BIOGRAPHY
Kim Dacres is a visual artist using found tires and rubber to create sculptures celebrating influential forces in her life such as family, community, musicians, athletes, and ideas. Dacres’ process involves collecting and disassembling tires, layering them around wooden armatures using screws, and treating them with spray paint. In her work, Dacres emphasizes the facial expressions and hair styles of each piece in order to capture some of their charisma and celebrate their Blackness while also considering who is entitled to space and deserving of honorifics and monuments.
She is attracted to discarded rubber because of the color, smell, and the material’s symbolism imbued with a wealth of experience paired with wear, tear, and sudden disregard. Through the process of layering the materials, the rubber’s journeying experience transforms into muscle, bone, skin, hair, and personal style. Her work considers the texture of experiences unique to Black People and women and the fragments of their experiences that shape a world view.
BIOGRAPHY
Kim Dacres (b. 1986, Bronx, New York; lives and works between Harlem and the Bronx, New York). She has a MS.Ed from CUNY Lehman College in Teaching English to Speakers of Other Languages (2010) and a BA from Williams College in, Political Science, Art Studio, and Africana Studies (2008.).

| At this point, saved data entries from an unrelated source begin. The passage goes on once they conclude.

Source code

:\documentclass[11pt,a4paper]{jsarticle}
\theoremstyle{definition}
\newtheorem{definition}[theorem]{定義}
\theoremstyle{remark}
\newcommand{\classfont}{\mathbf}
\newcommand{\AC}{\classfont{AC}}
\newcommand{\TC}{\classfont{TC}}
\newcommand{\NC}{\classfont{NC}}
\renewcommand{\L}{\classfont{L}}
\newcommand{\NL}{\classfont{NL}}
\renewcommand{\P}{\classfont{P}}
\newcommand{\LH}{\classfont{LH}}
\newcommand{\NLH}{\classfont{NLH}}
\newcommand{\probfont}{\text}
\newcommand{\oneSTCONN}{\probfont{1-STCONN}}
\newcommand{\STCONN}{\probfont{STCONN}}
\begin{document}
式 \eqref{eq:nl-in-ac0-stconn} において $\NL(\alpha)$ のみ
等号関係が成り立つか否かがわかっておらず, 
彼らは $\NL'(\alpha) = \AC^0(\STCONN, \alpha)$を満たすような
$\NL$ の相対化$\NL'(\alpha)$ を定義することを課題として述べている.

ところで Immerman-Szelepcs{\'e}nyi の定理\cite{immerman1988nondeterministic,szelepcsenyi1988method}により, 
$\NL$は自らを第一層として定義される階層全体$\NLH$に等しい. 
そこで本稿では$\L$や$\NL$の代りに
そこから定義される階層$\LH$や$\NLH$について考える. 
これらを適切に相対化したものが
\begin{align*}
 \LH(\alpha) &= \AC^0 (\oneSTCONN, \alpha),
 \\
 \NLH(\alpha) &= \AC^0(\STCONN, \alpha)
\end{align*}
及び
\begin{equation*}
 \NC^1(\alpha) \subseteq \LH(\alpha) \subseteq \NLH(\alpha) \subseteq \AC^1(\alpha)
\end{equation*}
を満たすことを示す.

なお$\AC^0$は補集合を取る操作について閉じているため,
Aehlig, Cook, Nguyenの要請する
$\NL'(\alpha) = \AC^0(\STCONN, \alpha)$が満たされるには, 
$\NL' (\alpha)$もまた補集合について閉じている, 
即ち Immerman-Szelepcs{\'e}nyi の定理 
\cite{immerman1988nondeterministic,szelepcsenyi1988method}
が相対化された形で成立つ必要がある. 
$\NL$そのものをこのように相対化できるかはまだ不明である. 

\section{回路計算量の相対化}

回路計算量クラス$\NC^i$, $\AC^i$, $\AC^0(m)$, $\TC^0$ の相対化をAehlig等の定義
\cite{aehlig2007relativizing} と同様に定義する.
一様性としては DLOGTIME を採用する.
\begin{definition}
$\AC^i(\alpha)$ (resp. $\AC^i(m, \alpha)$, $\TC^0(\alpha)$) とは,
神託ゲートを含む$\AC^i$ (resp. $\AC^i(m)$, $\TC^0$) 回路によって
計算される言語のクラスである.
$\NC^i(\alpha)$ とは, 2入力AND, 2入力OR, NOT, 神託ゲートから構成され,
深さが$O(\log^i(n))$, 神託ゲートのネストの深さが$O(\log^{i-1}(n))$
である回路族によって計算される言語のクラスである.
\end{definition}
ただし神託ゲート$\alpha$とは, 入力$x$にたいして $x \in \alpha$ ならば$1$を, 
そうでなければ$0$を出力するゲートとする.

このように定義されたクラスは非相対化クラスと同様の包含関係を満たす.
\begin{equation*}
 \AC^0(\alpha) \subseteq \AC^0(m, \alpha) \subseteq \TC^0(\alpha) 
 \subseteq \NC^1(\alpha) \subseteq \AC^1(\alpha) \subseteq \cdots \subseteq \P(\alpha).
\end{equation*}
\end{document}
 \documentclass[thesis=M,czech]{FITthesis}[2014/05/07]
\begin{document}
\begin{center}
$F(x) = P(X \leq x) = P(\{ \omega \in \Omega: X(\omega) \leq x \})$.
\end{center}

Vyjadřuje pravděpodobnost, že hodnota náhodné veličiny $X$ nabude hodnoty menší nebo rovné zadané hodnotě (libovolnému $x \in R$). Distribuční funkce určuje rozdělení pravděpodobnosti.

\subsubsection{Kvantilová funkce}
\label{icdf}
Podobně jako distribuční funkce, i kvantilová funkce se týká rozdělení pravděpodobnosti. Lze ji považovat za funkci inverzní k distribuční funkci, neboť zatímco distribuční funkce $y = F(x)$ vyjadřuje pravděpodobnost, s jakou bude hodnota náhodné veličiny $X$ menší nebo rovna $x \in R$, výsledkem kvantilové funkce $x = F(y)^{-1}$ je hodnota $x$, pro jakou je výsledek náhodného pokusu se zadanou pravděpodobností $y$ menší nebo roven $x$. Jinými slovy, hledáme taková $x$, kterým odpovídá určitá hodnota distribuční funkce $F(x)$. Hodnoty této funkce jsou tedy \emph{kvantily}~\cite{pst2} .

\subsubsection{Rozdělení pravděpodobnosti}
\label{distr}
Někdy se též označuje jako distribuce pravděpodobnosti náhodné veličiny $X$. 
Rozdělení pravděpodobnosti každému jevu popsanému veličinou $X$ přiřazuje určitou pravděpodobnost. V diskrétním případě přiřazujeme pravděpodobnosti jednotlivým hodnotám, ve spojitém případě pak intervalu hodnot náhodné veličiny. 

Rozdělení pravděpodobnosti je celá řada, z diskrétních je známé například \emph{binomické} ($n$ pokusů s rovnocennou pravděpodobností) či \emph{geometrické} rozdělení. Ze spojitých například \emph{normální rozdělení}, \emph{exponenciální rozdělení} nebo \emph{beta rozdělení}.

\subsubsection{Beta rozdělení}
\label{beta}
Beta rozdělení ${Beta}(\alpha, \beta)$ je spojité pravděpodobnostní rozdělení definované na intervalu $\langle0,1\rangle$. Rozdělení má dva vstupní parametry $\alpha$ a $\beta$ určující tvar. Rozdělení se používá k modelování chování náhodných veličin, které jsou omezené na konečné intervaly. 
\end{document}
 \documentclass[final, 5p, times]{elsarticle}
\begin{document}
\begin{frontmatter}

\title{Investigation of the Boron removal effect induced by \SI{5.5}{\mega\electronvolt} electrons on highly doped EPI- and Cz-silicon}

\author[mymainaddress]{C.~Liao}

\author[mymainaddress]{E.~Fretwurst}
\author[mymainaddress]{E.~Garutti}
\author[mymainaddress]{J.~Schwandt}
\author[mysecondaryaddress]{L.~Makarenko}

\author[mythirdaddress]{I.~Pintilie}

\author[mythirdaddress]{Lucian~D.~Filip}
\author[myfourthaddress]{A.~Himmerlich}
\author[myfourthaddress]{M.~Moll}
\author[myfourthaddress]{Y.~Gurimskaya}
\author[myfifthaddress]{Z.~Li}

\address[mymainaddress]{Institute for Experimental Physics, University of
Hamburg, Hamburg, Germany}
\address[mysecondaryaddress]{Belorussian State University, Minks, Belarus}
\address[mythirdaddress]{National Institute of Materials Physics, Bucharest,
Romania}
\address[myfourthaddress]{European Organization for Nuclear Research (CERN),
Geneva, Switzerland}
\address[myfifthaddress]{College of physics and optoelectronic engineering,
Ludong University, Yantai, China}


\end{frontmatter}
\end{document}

Dacres’s work has been exhibited internationally, including recent solo and two‑artist exhibitions at UTA Artist Space in Atlanta, GA (2024), Charles Moffett, New York, NY (2023), Gavlak Gallery in Los Angeles, CA (2020) and Palm Beach, FL (2021); as well as group exhibitions such as Surrealism and Us: Caribbean and African Diasporic Artists Since 1940 at the Modern Art Museum of Fort Worth, Fort Worth, TX (2024), Bronx Calling: The Sixth AIM Biennial, Part 1 at The Bronx Museum, Bronx, NY (2024), Dueling Consciousness at Zidoun‑Bossuyt, Luxembourg (2023), New Forms: that which constitutes (critical) matter at Artspeak, Vancouver, British Columbia (2023), Black American Portraits at Spelman College Museum of Fine Art, Atlanta, GA (2023) and the Los Angeles County Museum of Art, Los Angeles, CA (2021), Sounds of Blackness at The Metropolitan Museum of Manila, Philippines (2023), Godhead – Idols in Times of Crisis at Lustwarande, 12th Edition, Tilburg, Netherlands (2022), Arrangements in Black at Phillips, New York, NY (2022), From a Place, Of a Place, presented by ArtNoir x regularnormal x Meatpacking District, New York, NY (2021), and Through the Looking Glass, presented by UTA Artist Space, Beverly Hills, CA (2021).
Dacres’ sculptures are held in the collections of the Los Angeles County Museum of Art; The Bunker Art Space, Palm Beach, FL; Nasher Museum of Art at Duke University; the International African American Museum, Charleston, SC; the North Dakota Museum of Art; the Leslie‑Lohman Museum, New York City; and the Institute of Contemporary Art, Miami.
Kim Dacres presented her last solo exhibition at Zidoun-Bossuyt Paris in September 2025.
In the fall of 2025, she unveiled a new permanent installation of bronze sculptures in partnership with ArtBridge and Settlement Housing Fund at the historic Harlem River Houses in New York City.